En tales condiciones, la legislación vigente, y en concreto el Reglamento Penitenciario de 1996 que se ha aplicado continuadamente desde entonces, dispone la libertad del condenado para que pueda morir entre los suyos y en su propia casa. Y así se ha hecho una vez más, pese a la muy explicable campaña de las víctimas del terrorismo y de muchas voces de distintas procedencias que lamentan la generosidad del Estado frente a un personaje siniestro.
Una prueba de fuego para las víctimas
Hay que decir con claridad que resulta perfectamente legítima y comprensible la indignación de las víctimas ante este gesto. Pero hay que decirles también, con la misma sencillez, que en hechos como éste se pone a prueba la grandeza del sacrificio que realizaron las víctimas del terrorismo. Porque la acción de ETA ha sido doblemente odiosa: en primer lugar, por su significación intrínseca, por los crímenes que objetivamente ha cometido; y en segundo lugar, porque, primero, trató de impedir la construcción del régimen democrático, y, después, intentó derribarlo por la fuerza.
En otras palabras, en aquel enfrentamiento desigual, moralmente asimétrico como dice el juez, uno de los contendientes, el que actuaba en nombre del Estado, defendía los grandes valores democráticos, que son los que ahora se ponen en juego al auspiciar la libertad de este asesino enfermo. Y el otro, el que invocaba torpes argumentos identitarios, no tenía escrúpulos: asesinaba, torturaba, estragaba sin miramientos.
Hoy ya puede decirse que el Estado ha ganado esta batalla descomunal contra ETA. Pero no por ello ha de abdicar de sus principios.
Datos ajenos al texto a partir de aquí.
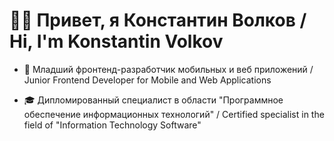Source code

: <h1 style="color:🍏;">👋🏻 Привет, я Константин Волков / Hi, I'm Konstantin Volkov</h1>

* 🧐 Младший фронтенд-разработчик мобильных и веб приложений / Junior Frontend Developer for Mobile and Web Applications

* 🎓 Дипломированный специалист в области "Программное обеспечение информационных технологий" / Certified specialist in the field of "Information Technology Software"

[instagram]: https://www.instagram.com/devconstantinevolkov/
<!--
**DevConstantineVolkov/DevConstantineVolkov** is a ✨ _special_ ✨ repository because its `README.md` (this file) appears on your GitHub profile.

Here are some ideas to get you started:

- 🔭 I’m currently working on ...
- 🌱 I’m currently learning ...
- 👯 I’m looking to collaborate on ...
- 🤔 I’m looking for help with ...
- 💬 Ask me about ...
- 📫 How to reach me: ...
- 😄 Pronouns: ...
- ⚡ Fun fact: ...
-->
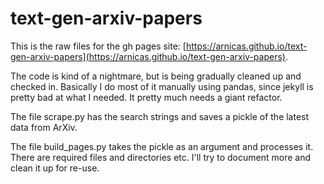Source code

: # text-gen-arxiv-papers

This is the raw files for the gh pages site: [https://arnicas.github.io/text-gen-arxiv-papers](https://arnicas.github.io/text-gen-arxiv-papers).

The code is kind of a nightmare, but is being gradually cleaned up and checked in.  Basically I do most of it manually using pandas, since jekyll is pretty bad at what I needed. It pretty much needs a giant refactor.

The file scrape.py has the search strings and saves a pickle of the latest data from ArXiv.

The file build_pages.py takes the pickle as an argument and processes it. There are required files and directories etc. I'll try to document more and clean it up for re-use.



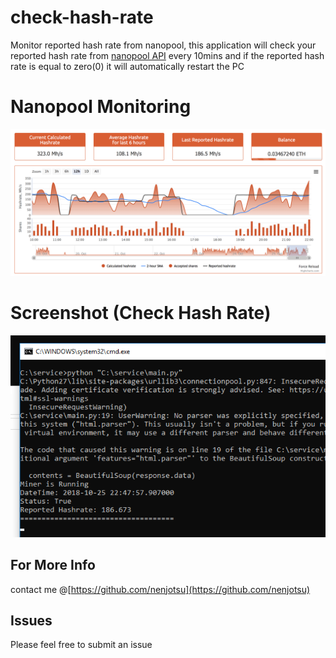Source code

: # check-hash-rate
Monitor reported hash rate from nanopool, this application will check your reported hash rate from [nanopool API](https://eth.nanopool.org/api#api-Miner-LastReportedHashrateUser) every 10mins and if the reported hash rate is equal to zero(0) it will automatically restart the PC

# Nanopool Monitoring

![alt text](./nanopool.png "nanopool monitoring")

# Screenshot (Check Hash Rate)

![alt text](./sshot.png "screenshot check hash rate")

## For More Info
contact me @[https://github.com/nenjotsu](https://github.com/nenjotsu)

## Issues
Please feel free to submit an issue
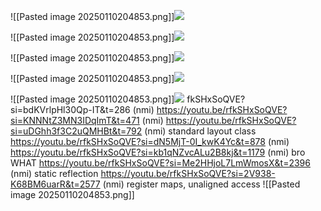 
















![[Pasted image 20250110204853.png]]![](https://github.com/Stehfyn/vault/blob/main/vault/Pasted%20image%2020250110204853.png)















![[Pasted image 20250110204853.png]]![](https://github.com/Stehfyn/vault/blob/main/vault/Pasted%20image%2020250110204853.png)












![[Pasted image 20250110204853.png]]![](https://github.com/Stehfyn/vault/blob/main/vault/Pasted%20image%2020250110204853.png)












![[Pasted image 20250110204853.png]]![](https://github.com/Stehfyn/vault/blob/main/vault/Pasted%20image%2020250110204853.png)









![[Pasted image 20250110204853.png]]![](https://github.com/Stehfyn/vault/blob/main/vault/Pasted%20image%2020250110204853.png)
fkSHxSoQVE?si=bdKVrlpHl30Qp-IT&t=286 (nmi)
https://youtu.be/rfkSHxSoQVE?si=KNNNtZ3MN3IDqImT&t=471 (nmi)
https://youtu.be/rfkSHxSoQVE?si=uDGhh3f3C2uQMHBt&t=792 (nmi) standard layout class
https://youtu.be/rfkSHxSoQVE?si=dN5MjT-0I_kwK4Yc&t=878 (nmi)
https://youtu.be/rfkSHxSoQVE?si=kb1qNZvcALu2B8kj&t=1179 (nmi) bro WHAT
https://youtu.be/rfkSHxSoQVE?si=Me2HHjoL7LmWmosX&t=2396 (nmi) static reflection
https://youtu.be/rfkSHxSoQVE?si=2V938-K68BM6uarR&t=2577 (nmi) register maps, unaligned access
![[Pasted image 20250110204853.png]]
Al contrario. Es ahora cuando el Estado tiene que demostrar a todos y a sí mismo la grandeza de su posición, la causa noble por la que lucharon quienes dieron su vida o su integridad por defenderlo.
Por supuesto, estos criterios nítidos en abstracto se deforman cuando pasan por el tamiz partidario. Y para evitar cualquier tergiversación y por respeto a las víctimas, convendría que los políticos asistieran con respeto y en silencio al debate que mantienen las víctimas consigo mismas sobre este trance para ellas amargo: de un lado, es indignante comprobar que un sicario se beneficia del Estado de Derecho. Pero por otro, esto da realce al sacrificio que realizaron, lo carga de sentido, lo vuelve sencillamente excelso.